Biofilm assays were performed using the crystal violet staining method [22]. Briefly, overnight culture of C. albicans DAY185 was inoculated in PDB at a dilution ratio of 1:25, and PDB cultures in 96-well microtiter plates were treated with poly(Cu-A) at 0–100 μg/mL for 24 h at 37 °C. Biofilm development was verified by staining with 0.1% crystal violet for 30 min and frequently washed with distilled water; then, in each well, 300 μL of 95% ethanol was added. Using an Elisa microplate reader with (Biobase, Jinan city, China), the absorbance of each 96-well microtiter plate was noted at 570 nm. Biofilm assay was performed with two independent cultures in triplicates. According to Clinical Laboratory Standards Institute (CLSI) for yeast, [23] MIC was defined as the lowest concentration that inhibited cell growth. Briefly, freshly grown C. albicans cells were diluted for the optimum size of inoculum for MICs. Cation-adjusted Mueller–Hinton broth media were used in this study. Experiments were performed using at least two independent cultures.

2.7. Yeast Hyphae-Switch Assay

A yeast hyphae-switch assays were performed as previously described [24]. C. albicans DAY185 cells were suspended in PDB in 14 mL polypropylene tubes and treated or not treated with poly(Cu-A) (0–200 μg/mL) under static conditions for 24 h at 37 °C. Images were captured using an optical imaging system (Nikon Eclipse 50i, Seoul, South Korea).

2.8. Time–Kill Kinetics

Time-to-kill kinetic studies were performed, as previously described [25]. Briefly, overnight cultures of C. albicans in PDB (dilution 1:25) were incubated with 0–400 μg/mL of poly(Cu-A) for 2 h at 37 °C with shaking (240 rpm). At precise time intervals, aliquots of treated and untreated cells were collected and diluted in PBS and plated on PDA plates. After 24 h incubation of PDA plates at 37 °C, colony-forming units (CFUs) were counted and plotted against specific time intervals. The assay was conducted at least three times using two independent cultures.

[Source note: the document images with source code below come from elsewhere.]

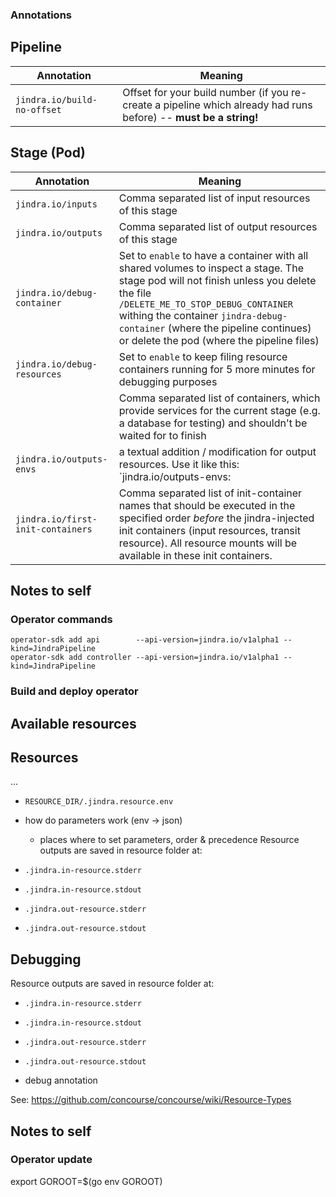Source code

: ### Annotations
## Pipeline
| Annotation                  | Meaning                                                      |
| --------------------------- | ------------------------------------------------------------ |
| `jindra.io/build-no-offset` | Offset for your build number (if you re-create a pipeline which already had runs before) -- **must be a string!** |



## Stage (Pod)

| Annotation                        | Meaning                                                      |
| --------------------------------- | ------------------------------------------------------------ |
| `jindra.io/inputs`                | Comma separated list of input resources of this stage        |
| `jindra.io/outputs`               | Comma separated list of output resources of this stage       |
| `jindra.io/debug-container`       | Set to `enable` to have a container with all shared volumes to inspect a stage. The stage pod will not finish unless you delete the file `/DELETE_ME_TO_STOP_DEBUG_CONTAINER` withing the container `jindra-debug-container` (where the pipeline continues) or delete the pod (where the pipeline files) |
| `jindra.io/debug-resources` | Set to `enable` to keep filing resource containers running for 5 more minutes for debugging purposes |
|               | Comma separated list of containers, which provide services for the current stage (e.g. a database for testing) and shouldn't be waited for to finish |
| `jindra.io/outputs-envs`          | a textual addition / modification for output resources. Use it like this:<br>`jindra.io/outputs-envs: |`<br>	`     registry-image.params.image=./image.tar`<br>	`registry-image.source.tag=latest`<br>	`git.source.uri=git@github.com/jindra/jindra`<br><br>**Note**: no interpolation of other environment variables is done, nor are multiline values supportet; don't put quotes around the value |
| `jindra.io/first-init-containers` | Comma separated list of init-container names that should be executed in the specified order _before_ the jindra-injected init containers (input resources, transit resource). All resource mounts will be available in these init containers. |


## Notes to self

### Operator commands

    operator-sdk add api        --api-version=jindra.io/v1alpha1 --kind=JindraPipeline
    operator-sdk add controller --api-version=jindra.io/v1alpha1 --kind=JindraPipeline

### Build and deploy operator


## Available resources

## Resources

...

- `RESOURCE_DIR/.jindra.resource.env`
- how do parameters work (env -> json)
  - places where to set parameters, order & precedence
Resource outputs are saved in resource folder at:

- `.jindra.in-resource.stderr`
- `.jindra.in-resource.stdout`

- `.jindra.out-resource.stderr`
- `.jindra.out-resource.stdout`


## Debugging

Resource outputs are saved in resource folder at:

- `.jindra.in-resource.stderr`
- `.jindra.in-resource.stdout`

- `.jindra.out-resource.stderr`
- `.jindra.out-resource.stdout`

- debug annotation

See: https://github.com/concourse/concourse/wiki/Resource-Types

## Notes to self
### Operator update
export GOROOT=$(go env GOROOT)

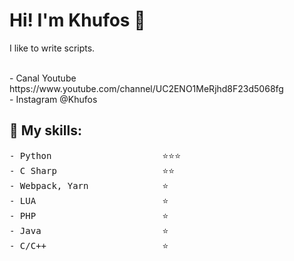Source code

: # Hi! I'm Khufos 👋

I like to write scripts.

<p>
   <br/>
- Canal Youtube https://www.youtube.com/channel/UC2ENO1MeRjhd8F23d5068fg <br/>
- Instagram  @Khufos
</p>

## :rocket: My skills:

<pre>
- Python                     ⭐️⭐️⭐️
- C Sharp                    ⭐️⭐️
- Webpack, Yarn              ⭐️
- LUA                        ⭐️
- PHP                        ⭐
- Java                       ⭐️
- C/C++                      ⭐️
</pre>
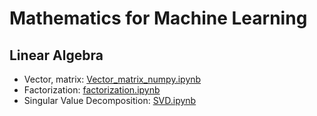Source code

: # Mathematics for Machine Learning

## Linear Algebra
- Vector, matrix: [Vector_matrix_numpy.ipynb](https://github.com/anminhhung/mathematics_for_machine_learning/blob/main/Linear_Algebra/Vector_matrix_numpy.ipynb)
- Factorization: [factorization.ipynb](https://github.com/anminhhung/mathematics_for_machine_learning/blob/main/Linear_Algebra/factorization.ipynb)
- Singular Value Decomposition: [SVD.ipynb](https://github.com/anminhhung/mathematics_for_machine_learning/blob/main/Linear_Algebra/SVD.ipynb)
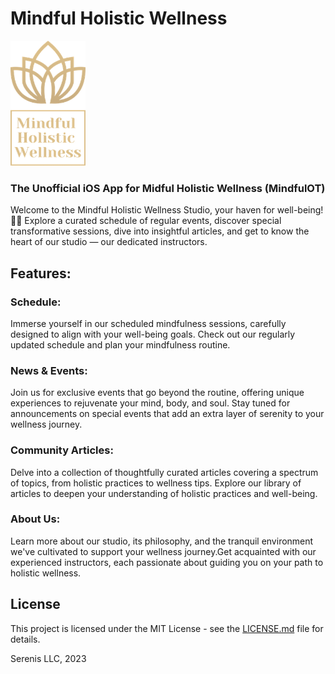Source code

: # Mindful Holistic Wellness 
<img src="Mindful%20Holistic%20Wellness/Assets.xcassets/Group3.imageset/Group%203.png" width="120" height="200">


### The Unofficial iOS App for Midful Holistic Wellness (MindfulOT)

  Welcome to the Mindful Holistic Wellness Studio, your haven for well-being! 🌿✨ Explore a curated schedule of regular events, discover special transformative sessions, dive into insightful articles, and get to know the heart of our studio — our dedicated instructors.

## Features:

### Schedule: 
Immerse yourself in our scheduled mindfulness sessions, carefully designed to align with your well-being goals. Check out our regularly updated schedule and plan your mindfulness routine.

### News & Events: 
Join us for exclusive events that go beyond the routine, offering unique experiences to rejuvenate your mind, body, and soul. Stay tuned for announcements on special events that add an extra layer of serenity to your wellness journey.

### Community Articles: 
Delve into a collection of thoughtfully curated articles covering a spectrum of topics, from holistic practices to wellness tips. Explore our library of articles to deepen your understanding of holistic practices and well-being.

### About Us: 
Learn more about our studio, its philosophy, and the tranquil environment we've cultivated to support your wellness journey.Get acquainted with our experienced instructors, each passionate about guiding you on your path to holistic wellness.

## License

This project is licensed under the MIT License - see the [LICENSE.md](LICENSE.md) file for details.

Serenis LLC, 2023
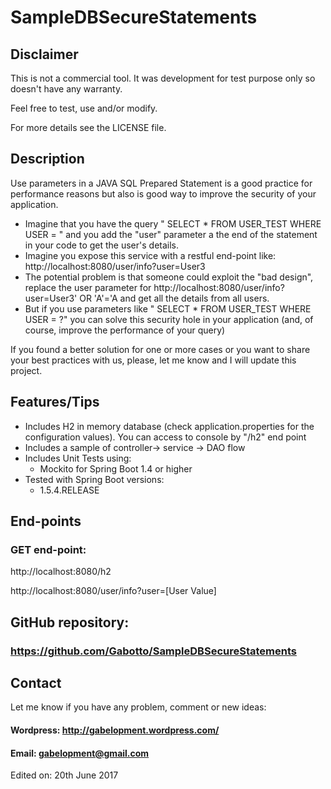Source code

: # SampleDBSecureStatements #
## Disclaimer ##
This is not a commercial tool. It was development for test purpose only so doesn't have any warranty.

Feel free to test, use and/or modify.

For more details see the LICENSE file.

## Description ##
Use parameters in a JAVA SQL Prepared Statement is a good practice for performance reasons but also is good way to improve the security of your application.

* Imagine that you have the query " SELECT * FROM USER_TEST WHERE USER = " and you add the "user" parameter a the end of the statement in your code to get the user's details.  
* Imagine you expose this service with a restful end-point like: http://localhost:8080/user/info?user=User3  
* The potential problem is that someone could exploit the "bad design", replace the user parameter for http://localhost:8080/user/info?user=User3' OR 'A'='A and get all the details from all users.
* But if you use parameters like " SELECT * FROM USER_TEST WHERE USER = ?" you can solve this security hole in your application (and, of course, improve the performance of your query) 

If you found a better solution for one or more cases or you want to share your best practices with us, please, let me know and I will update this project.
 
## Features/Tips ##
* Includes H2 in memory database (check application.properties for the configuration values). You can access to console by "/h2" end point
* Includes a sample of controller-> service -> DAO flow
* Includes Unit Tests using:
	* Mockito for Spring Boot 1.4 or higher
* Tested with Spring Boot versions:
	* 1.5.4.RELEASE

## End-points ##
### GET end-point: ###
http://localhost:8080/h2

http://localhost:8080/user/info?user=[User Value]

## GitHub repository: ##
### https://github.com/Gabotto/SampleDBSecureStatements ###
## Contact ##
Let me know if you have any problem, comment or new ideas:
#### Wordpress: http://gabelopment.wordpress.com/ ####
#### Email: gabelopment@gmail.com ####

Edited on: 20th June 2017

2.9. Reactive Oxygen Species Assay

The ROS production in C. albicans was determined, as previously described [25,26]. C. albicans cells were grown overnight in PDB washed with PBS, resuspended in PBS at 105 CFU/mL, and treated with poly(Cu-A) (0–100 μg/mL) or H2O2 (50 μg/mL; positive control) at 240 rpm for 1 h at 37 °C. Cells were then treated in the dark for 30 min at 37 °C with 2′,7′-dichlorofluorescein diacetate (5 μM; Sigma-Aldrich, USA). Growth was used to standardize fluorescence intensities (FI)/OD600. Optical densities and fluorescence of treated and untreated cultures were measured using a 3220 UV spectrometer (Optizen, Daejeon, South Korea) and multimode microplate reader JASCO-F-2700 (Hitachi, Tokyo, Japan), respectively. The excitation and emission slits were set to 5 nm, the excitation wavelength to 506 nm, and the emission intensities to 526 nm, respectively. Results are presented as the means of three independent experiments.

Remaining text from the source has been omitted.